= Requirement =
Reproduce nothing but the lines from the one with "for each question" down to the last line of the data below.

= Record extracts =
* * * * * * * * *

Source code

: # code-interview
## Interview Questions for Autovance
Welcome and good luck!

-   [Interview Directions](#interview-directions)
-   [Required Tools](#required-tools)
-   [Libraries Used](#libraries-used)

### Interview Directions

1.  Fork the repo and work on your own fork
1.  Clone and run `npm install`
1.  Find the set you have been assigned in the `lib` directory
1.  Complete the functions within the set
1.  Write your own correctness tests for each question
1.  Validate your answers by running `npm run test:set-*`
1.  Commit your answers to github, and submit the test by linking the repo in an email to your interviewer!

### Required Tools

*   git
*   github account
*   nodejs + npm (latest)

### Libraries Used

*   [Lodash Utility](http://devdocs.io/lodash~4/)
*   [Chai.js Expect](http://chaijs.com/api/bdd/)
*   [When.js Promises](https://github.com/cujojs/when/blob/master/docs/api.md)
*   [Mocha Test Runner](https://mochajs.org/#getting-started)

* * * * * * * * *

= Written answer =
1.  Write your own correctness tests for each question
1.  Validate your answers by running `npm run test:set-*`
1.  Commit your answers to github, and submit the test by linking the repo in an email to your interviewer!

### Required Tools

*   git
*   github account
*   nodejs + npm (latest)

### Libraries Used

*   [Lodash Utility](http://devdocs.io/lodash~4/)
*   [Chai.js Expect](http://chaijs.com/api/bdd/)
*   [When.js Promises](https://github.com/cujojs/when/blob/master/docs/api.md)
*   [Mocha Test Runner](https://mochajs.org/#getting-started)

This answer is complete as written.